Robert Fletcher vividly remembers the call that changed his family forever.
It was a May morning four years ago -- just a few hours after his wife, Amanda, had dropped off their infant son for his second day at a new day care. Now Amanda was on the phone, sobbing hysterically, with the news that Blake was dead.
Their child-care provider had placed Blake facedown in a playpen at her home for his nap -- a violation of safety training -- and then had checked him only once or twice over a period of 2 1/2 hours. When medics arrived, the 3-month-old baby had been lifeless for some time.
"His face imprints were left in that playpen," Fletcher recalls. "He basically didn't have a chance."
Blake Fletcher's death devastated his parents and their friends in Park Rapids. It also reveals the serious infant sleep hazards that persist across Minnesota's network of licensed family child-care providers, a system of 11,100 small facilities serving some 91,000 children.
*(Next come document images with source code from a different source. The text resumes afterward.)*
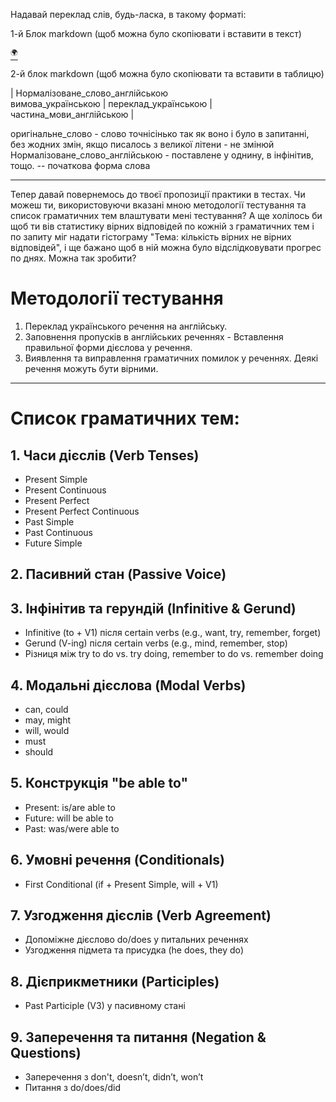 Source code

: ﻿Надавай переклад слів, будь-ласка, в такому форматі:

1-й Блок markdown (щоб можна було скопіювати і вставити в текст)

[<sup>🌍</sup>](# "оригінальне_слово — короткий_переклад_слова")


2-й блок markdown (щоб можна було скопіювати та вставити в таблицю)

| Нормалізоване_слово_англійською </br> вимова_українською | переклад_українською | частина_мови_англійською |

оригінальне_слово - слово точнісінько так як воно і було в запитанні, без жодних змін, якщо писалось з великої літени - не змінюй
Нормалізоване_слово_англійською - поставлене у однину, в інфінітив, тощо. -- початкова форма слова

---

Тепер давай повернемось до твоєї пропозиції практики в тестах. Чи можеш ти, використовуючи вказані мною методології тестування та список граматичних тем влаштувати мені тестування? А ще холілось би щоб ти вів статистику вірних відповідей по кожній з граматичних тем і по запиту міг надати гістограму "Тема: кількість вірних не вірних відповідей", і ще бажано щоб в ній можна було відслідковувати прогрес по днях. Можна так зробити?

# Методології тестування

1. Переклад українського речення на англійську.
2. Заповнення пропусків в англійських реченнях - Вставлення правильної форми дієслова у речення.
3. Виявлення та виправлення граматичних помилок у реченнях. Деякі речення можуть бути вірними.

---

# Cписок граматичних тем:

## 1. Часи дієслів (Verb Tenses)

- Present Simple
- Present Continuous
- Present Perfect
- Present Perfect Continuous
- Past Simple
- Past Continuous
- Future Simple

## 2. Пасивний стан (Passive Voice)

## 3. Інфінітив та герундій (Infinitive & Gerund)

- Infinitive (to + V1) після certain verbs (e.g., want, try, remember, forget)
- Gerund (V-ing) після certain verbs (e.g., mind, remember, stop)
- Різниця між try to do vs. try doing, remember to do vs. remember doing



## 4. Модальні дієслова (Modal Verbs)

- can, could
- may, might
- will, would
- must
- should

## 5. Конструкція "be able to"

- Present: is/are able to
- Future: will be able to
- Past: was/were able to

## 6. Умовні речення (Conditionals)

- First Conditional (if + Present Simple, will + V1)

## 7. Узгодження дієслів (Verb Agreement)

- Допоміжне дієслово do/does у питальних реченнях
- Узгодження підмета та присудка (he does, they do)

## 8. Дієприкметники (Participles)

- Past Participle (V3) у пасивному стані

## 9. Заперечення та питання (Negation & Questions)

- Заперечення з don't, doesn’t, didn’t, won’t
- Питання з do/does/did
A Star Tribune examination of hundreds of public records shows that the number of children dying in child care has nearly doubled in the past five years -- reaching the rate of one per month. Nearly all the deaths have occurred at in-home providers (also known as family care), and most involved a child sleeping. The newspaper's investigation also found more unsafe-sleep citations, such as lack of training or children in unsafe sleep positions, at in-home settings than at large child-care centers.
The Department of Human Services (DHS), the state's top child-care regulator, is treating the rise in deaths as a public health crisis.
"It's huge," said DHS Inspector General Jerry Kerber. "It makes it clear that something has got to be done. What that something is, I think, is going to take the work. ... It's completely unacceptable."